The following describes a technique for MAC anesthesia , which I have found to be successful:

In preop patients are informed they will not be receiving a complete general anesthetic.  Instead they will be made very drowsy and not recall the injection of local anesthetic, then as the case proceeds may drift in and out of consciousness, perhaps hearing the odd snatch of music or conversation.  I emphasize during the case I do not want them lying on the operating room table with their eyes closed wishing they were drowsier, while I think that they are comfortably asleep.  Don’t be brave–communicate!

Once the operating room monitors are connected, patients receive midazolam 2mg and alfentanyl 500 ug.  Bolus a further 2mg of midazolam given in 1mg increments during prepping draping.  While the surgeon is gowning the patient is given 2L N2O/lL O2 by mask and a propofol bolus of either 30 mg (females) or 40 mg (males).  These medications and a 2-3 minute exposure to N2O render the patient amnestic and non moving during the injection phase.

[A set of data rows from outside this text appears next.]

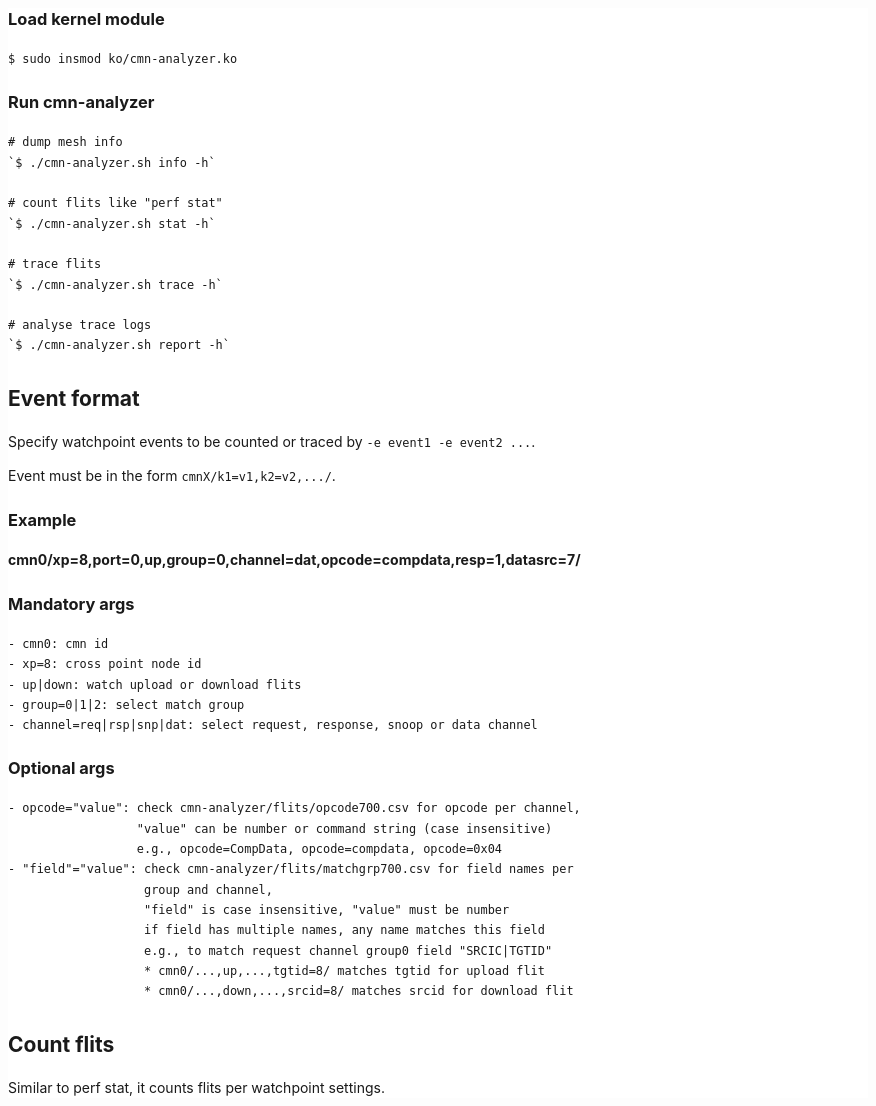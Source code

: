 ### Load kernel module
`$ sudo insmod ko/cmn-analyzer.ko`

### Run cmn-analyzer
```
# dump mesh info
`$ ./cmn-analyzer.sh info -h`

# count flits like "perf stat"
`$ ./cmn-analyzer.sh stat -h`

# trace flits
`$ ./cmn-analyzer.sh trace -h`

# analyse trace logs
`$ ./cmn-analyzer.sh report -h`
```

## Event format
Specify watchpoint events to be counted or traced by `-e event1 -e event2 ...`.

Event must be in the form `cmnX/k1=v1,k2=v2,.../`.

### Example
**cmn0/xp=8,port=0,up,group=0,channel=dat,opcode=compdata,resp=1,datasrc=7/**

### Mandatory args
```
- cmn0: cmn id
- xp=8: cross point node id
- up|down: watch upload or download flits
- group=0|1|2: select match group
- channel=req|rsp|snp|dat: select request, response, snoop or data channel
```

### Optional args
```
- opcode="value": check cmn-analyzer/flits/opcode700.csv for opcode per channel,
                  "value" can be number or command string (case insensitive)
                  e.g., opcode=CompData, opcode=compdata, opcode=0x04
- "field"="value": check cmn-analyzer/flits/matchgrp700.csv for field names per
                   group and channel,
                   "field" is case insensitive, "value" must be number
                   if field has multiple names, any name matches this field
                   e.g., to match request channel group0 field "SRCIC|TGTID"
                   * cmn0/...,up,...,tgtid=8/ matches tgtid for upload flit
                   * cmn0/...,down,...,srcid=8/ matches srcid for download flit
```

## Count flits
Similar to perf stat, it counts flits per watchpoint settings.

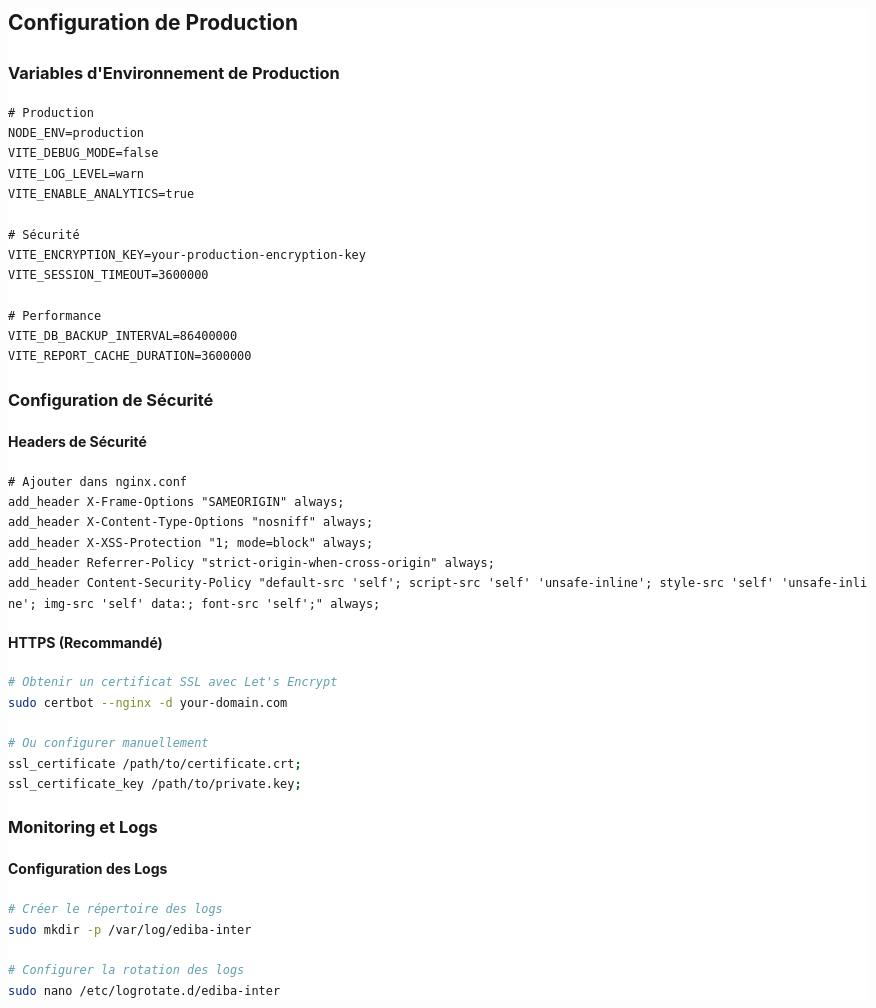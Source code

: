 ## Configuration de Production

### Variables d'Environnement de Production
```env
# Production
NODE_ENV=production
VITE_DEBUG_MODE=false
VITE_LOG_LEVEL=warn
VITE_ENABLE_ANALYTICS=true

# Sécurité
VITE_ENCRYPTION_KEY=your-production-encryption-key
VITE_SESSION_TIMEOUT=3600000

# Performance
VITE_DB_BACKUP_INTERVAL=86400000
VITE_REPORT_CACHE_DURATION=3600000
```

### Configuration de Sécurité

#### Headers de Sécurité
```nginx
# Ajouter dans nginx.conf
add_header X-Frame-Options "SAMEORIGIN" always;
add_header X-Content-Type-Options "nosniff" always;
add_header X-XSS-Protection "1; mode=block" always;
add_header Referrer-Policy "strict-origin-when-cross-origin" always;
add_header Content-Security-Policy "default-src 'self'; script-src 'self' 'unsafe-inline'; style-src 'self' 'unsafe-inline'; img-src 'self' data:; font-src 'self';" always;
```

#### HTTPS (Recommandé)
```bash
# Obtenir un certificat SSL avec Let's Encrypt
sudo certbot --nginx -d your-domain.com

# Ou configurer manuellement
ssl_certificate /path/to/certificate.crt;
ssl_certificate_key /path/to/private.key;
```

### Monitoring et Logs

#### Configuration des Logs
```bash
# Créer le répertoire des logs
sudo mkdir -p /var/log/ediba-inter

# Configurer la rotation des logs
sudo nano /etc/logrotate.d/ediba-inter
```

Obviously, this is a cookbook recipe and all ovens are different.  Young, robust males may receive more or wiggle a bit, while frail, elderly females may only need the initial midazolam/alfentanyl bolus, but everyone receives nitrous oxide.  The additional 2mg of midazolam and the 30-40 mg propofol bolus are titrated according to patient condition but almost always given prior to injection.

Since I don’t like to waste drugs, unless the case is very brief, I will administer the remaining 500ug from the alfentanyl vial as two 250 ug boluses as the case proceeds.  During longer cases the patient may begin to arouse and request more sedation.  Depending on the stage of the case, this can be achieved with a further 2mg of midazolam plus or minus intermittent 30-40 mg boluses of propofol.  Once again, titrate the patient.

Because podiatrists prefer to inject before the prep and are usually hovering in the room with syringe in hand, the induction process is accelerated.  While the patient is moving from the gurney, the initial midazolam/alfentanyl bolus is administered.  Midazolam 2 mg usually is given in 1mg increments as the monitors are being hooked up, immediately followed by the nitrous by mask, and a 30-40 mg propofol bolus.  The time from entering the room to injection is reduced to about five minutes.

This technique is usually satisfactory for both the patient and the surgeon.  With the initial “mini general,” the patient is oblivious to the injection and if properly titrated, usually amnestic of the remainder of the procedure.  For the surgeon, the patient is usually still for the injection, which can also be preformed very shortly after entering the room.